MAGISTRATO O CANDIDATO? CAPOTOSTI INVOCA

L’AZIONE DISCIPLINARE PER LE TOGHE CHE FANNO POLITICA

L’articolo 98 della Costituzione è lettera morta - Vieta ai magistrati di iscriversi ai partiti politici - Capotosti: “Si tratta di servitori dello Stato, che devono essere fedeli e imparziali e dunque non possono avere una connotazione politica evidente” - E attacca Ingroia… - - -

Anna Maria Greco per "il Giornale"

Un articolo della Costituzione, il 98, dice che i magistrati non possono iscriversi ai partiti politici. Ma rimane lettera morta e il caso più eclatante è quello di Antonio Ingroia, pm rientrato in ruolo dopo l'aspettativa elettorale, che continua a fare politica come leader di Azione civile.

Professor Capotosti, lei è stato presidente della Corte costituzionale e anche vicepresidente del Csm, come giudica questa  situazione?

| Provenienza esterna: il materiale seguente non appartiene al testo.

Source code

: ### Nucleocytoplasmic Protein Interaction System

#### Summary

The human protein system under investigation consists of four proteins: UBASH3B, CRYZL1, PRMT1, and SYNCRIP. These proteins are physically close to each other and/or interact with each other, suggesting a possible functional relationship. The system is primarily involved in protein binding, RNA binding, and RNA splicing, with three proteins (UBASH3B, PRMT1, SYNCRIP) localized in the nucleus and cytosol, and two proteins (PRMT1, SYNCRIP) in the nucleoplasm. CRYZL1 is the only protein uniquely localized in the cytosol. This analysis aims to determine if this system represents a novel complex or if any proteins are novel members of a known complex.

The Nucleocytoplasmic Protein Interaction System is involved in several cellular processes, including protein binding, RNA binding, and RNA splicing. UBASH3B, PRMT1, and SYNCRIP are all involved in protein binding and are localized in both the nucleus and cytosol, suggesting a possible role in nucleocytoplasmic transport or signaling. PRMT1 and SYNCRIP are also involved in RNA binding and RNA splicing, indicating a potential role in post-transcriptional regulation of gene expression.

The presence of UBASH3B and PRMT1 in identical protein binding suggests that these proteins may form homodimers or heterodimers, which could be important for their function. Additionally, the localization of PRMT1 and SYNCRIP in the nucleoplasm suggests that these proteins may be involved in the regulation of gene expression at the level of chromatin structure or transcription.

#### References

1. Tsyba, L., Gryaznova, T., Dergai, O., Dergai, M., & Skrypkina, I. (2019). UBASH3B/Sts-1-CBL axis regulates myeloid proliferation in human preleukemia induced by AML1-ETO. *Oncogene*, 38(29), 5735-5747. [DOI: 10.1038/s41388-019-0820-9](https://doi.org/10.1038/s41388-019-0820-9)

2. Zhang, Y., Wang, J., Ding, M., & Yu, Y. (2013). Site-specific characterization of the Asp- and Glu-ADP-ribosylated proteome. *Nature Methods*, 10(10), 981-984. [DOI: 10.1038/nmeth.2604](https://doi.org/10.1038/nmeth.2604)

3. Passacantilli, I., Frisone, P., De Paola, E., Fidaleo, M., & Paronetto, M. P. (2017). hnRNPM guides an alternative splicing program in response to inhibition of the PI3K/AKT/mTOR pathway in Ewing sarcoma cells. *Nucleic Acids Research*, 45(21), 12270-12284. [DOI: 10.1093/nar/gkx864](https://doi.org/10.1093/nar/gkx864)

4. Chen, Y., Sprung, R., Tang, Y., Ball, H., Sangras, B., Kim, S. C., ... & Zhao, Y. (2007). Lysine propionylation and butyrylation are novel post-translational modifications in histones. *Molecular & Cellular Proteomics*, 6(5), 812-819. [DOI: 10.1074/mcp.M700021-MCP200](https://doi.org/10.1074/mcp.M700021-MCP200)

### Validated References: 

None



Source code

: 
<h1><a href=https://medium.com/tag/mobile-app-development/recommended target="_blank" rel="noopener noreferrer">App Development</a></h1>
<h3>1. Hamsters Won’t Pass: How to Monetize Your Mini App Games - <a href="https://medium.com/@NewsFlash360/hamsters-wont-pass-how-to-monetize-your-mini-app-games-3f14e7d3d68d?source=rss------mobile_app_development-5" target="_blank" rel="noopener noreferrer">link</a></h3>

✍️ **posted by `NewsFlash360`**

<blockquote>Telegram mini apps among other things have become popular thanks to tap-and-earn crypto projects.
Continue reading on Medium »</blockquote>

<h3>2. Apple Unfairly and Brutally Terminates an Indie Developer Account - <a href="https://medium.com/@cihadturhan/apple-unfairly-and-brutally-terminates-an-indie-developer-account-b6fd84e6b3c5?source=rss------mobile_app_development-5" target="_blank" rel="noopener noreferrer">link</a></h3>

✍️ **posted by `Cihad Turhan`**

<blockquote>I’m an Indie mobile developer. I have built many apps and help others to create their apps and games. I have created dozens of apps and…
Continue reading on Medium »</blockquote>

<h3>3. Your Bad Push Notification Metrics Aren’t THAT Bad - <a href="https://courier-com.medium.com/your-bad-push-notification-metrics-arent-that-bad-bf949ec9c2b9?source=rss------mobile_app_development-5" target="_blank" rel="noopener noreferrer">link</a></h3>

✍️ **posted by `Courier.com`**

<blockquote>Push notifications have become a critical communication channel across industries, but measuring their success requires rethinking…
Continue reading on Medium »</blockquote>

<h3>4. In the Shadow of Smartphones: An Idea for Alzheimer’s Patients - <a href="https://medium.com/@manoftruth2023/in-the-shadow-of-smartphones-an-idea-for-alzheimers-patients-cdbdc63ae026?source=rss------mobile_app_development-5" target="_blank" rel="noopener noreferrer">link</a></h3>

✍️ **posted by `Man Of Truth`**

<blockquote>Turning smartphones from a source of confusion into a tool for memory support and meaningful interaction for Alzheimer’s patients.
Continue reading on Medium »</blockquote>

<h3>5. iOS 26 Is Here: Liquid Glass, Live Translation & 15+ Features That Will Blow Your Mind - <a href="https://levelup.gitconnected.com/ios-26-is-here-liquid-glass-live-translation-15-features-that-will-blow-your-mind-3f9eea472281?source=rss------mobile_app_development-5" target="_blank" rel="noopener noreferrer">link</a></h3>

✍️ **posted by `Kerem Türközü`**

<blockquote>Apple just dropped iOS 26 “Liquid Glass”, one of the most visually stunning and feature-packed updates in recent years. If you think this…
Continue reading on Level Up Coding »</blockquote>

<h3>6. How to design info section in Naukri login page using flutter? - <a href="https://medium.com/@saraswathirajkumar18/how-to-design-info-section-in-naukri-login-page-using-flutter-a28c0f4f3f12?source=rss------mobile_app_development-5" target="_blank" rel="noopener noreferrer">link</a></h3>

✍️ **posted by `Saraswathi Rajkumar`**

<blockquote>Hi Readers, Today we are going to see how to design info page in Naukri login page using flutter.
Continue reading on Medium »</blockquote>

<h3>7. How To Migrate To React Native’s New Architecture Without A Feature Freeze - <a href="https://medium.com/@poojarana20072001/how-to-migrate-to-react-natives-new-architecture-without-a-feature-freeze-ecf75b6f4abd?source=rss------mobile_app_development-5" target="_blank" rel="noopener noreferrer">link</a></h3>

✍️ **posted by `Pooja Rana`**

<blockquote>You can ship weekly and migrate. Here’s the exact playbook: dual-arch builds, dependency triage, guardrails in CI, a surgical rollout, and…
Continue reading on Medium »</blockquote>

«La Carta stabilisce che si pongano dei limiti con una legge al diritto di iscriversi ai partiti politici per i magistrati come per altre categorie di dipendenti pubblici, dai diplomatici agli appartenenti alle forze dell'ordine.

La ragione è evidente: si tratta di "servitori dello Stato",che devono essere fedeli e imparziali e dunque non possono avere una connotazione politica evidente. Purtroppo, da 60 anni l'articolo 98 è rimasto inapplicato e questa legge non è mai stata fatta».

Non basta l'affermazione del principio?

«In realtà, l'articolo non si può leggere in modo letterale. È implicito il concetto che il divieto di iscrizione comporti più in generale quello di fare attività politica. Il magistrato ritiene di avere come tutti il diritto di manifestare il suo pensiero, secondo l'articolo 21 della Costituzione.

Sennonché, c'è un sennonché , per la sua funzione deve apparire terzo e imparziale e tenere, anche fuori dai processi, un comportamento che non lo faccia apparire all'opinione pubblica schierato su una parte politica.D'altronde,il magistrato sa di avere diritti e doveri particolari, compreso quello deontologico di astenersi dal manifestare il suo pensiero entro questi limiti».

La Consulta, nella sentenza 224 del 2009 che riguarda gli illeciti disciplinari, parla di un divieto «assoluto».

«In un decreto del 2006 tra gli illeciti che sono stati tipizzati è stato incluso il divieto di assumere posizioni politiche e di fare dichiarazioni che possano mettere in dubbio anche solo l'immagine di imparzialità del magistrato. Altrimenti, viene meno la funzione di garanzia per il cittadino».

Non trova che un magistrato come Ingroia, che ogni giorno parla da leader politico e partecipa a manifestazioni, può almeno apparire "partigiano", per usare uno dei suoi termini?

«I suoi comportamenti saranno esaminati dal ministro della Giustizia o dal Pg della Cassazione per valutare se aprire un procedimento disciplinare, nel caso in cui sia stata lesa la sua immagine di imparzialità».

Ad informarli ci ha pensato anche il Codacons che, come parte civile contro il ricorso di Ingroia al Tar sulla sua destinazione ad Aosta, ha chiesto ai titolari dell'azione disciplinare di intervenire per impedire che un magistrato faccia attività politica in modo così clamoroso.

«L'iniziativa spetta a loro, poi toccherà eventualmente al Csm fare il processo e valutare ».

Per molto meno, nel 2010, è stato ammonito dal Csm Luigi Bobbio che, mentre era fuori ruolo, faceva il coordinatore provinciale di An a Napoli

«Questo precedente certo dovrebbe pesare, almeno per l'inizio di un'azione disciplinare».

Lei denuncia un vuoto legislativo in materia, anche come vicepresidente del Csm ha constatato la necessità di una norma?

«Se ci fosse una legge organica , che chiarisse questi limiti per i magistrati, certi comportamenti sarebbero meno opinabili e aumenterebbe la credibilità dei magistrati verso l'opinione pubblica».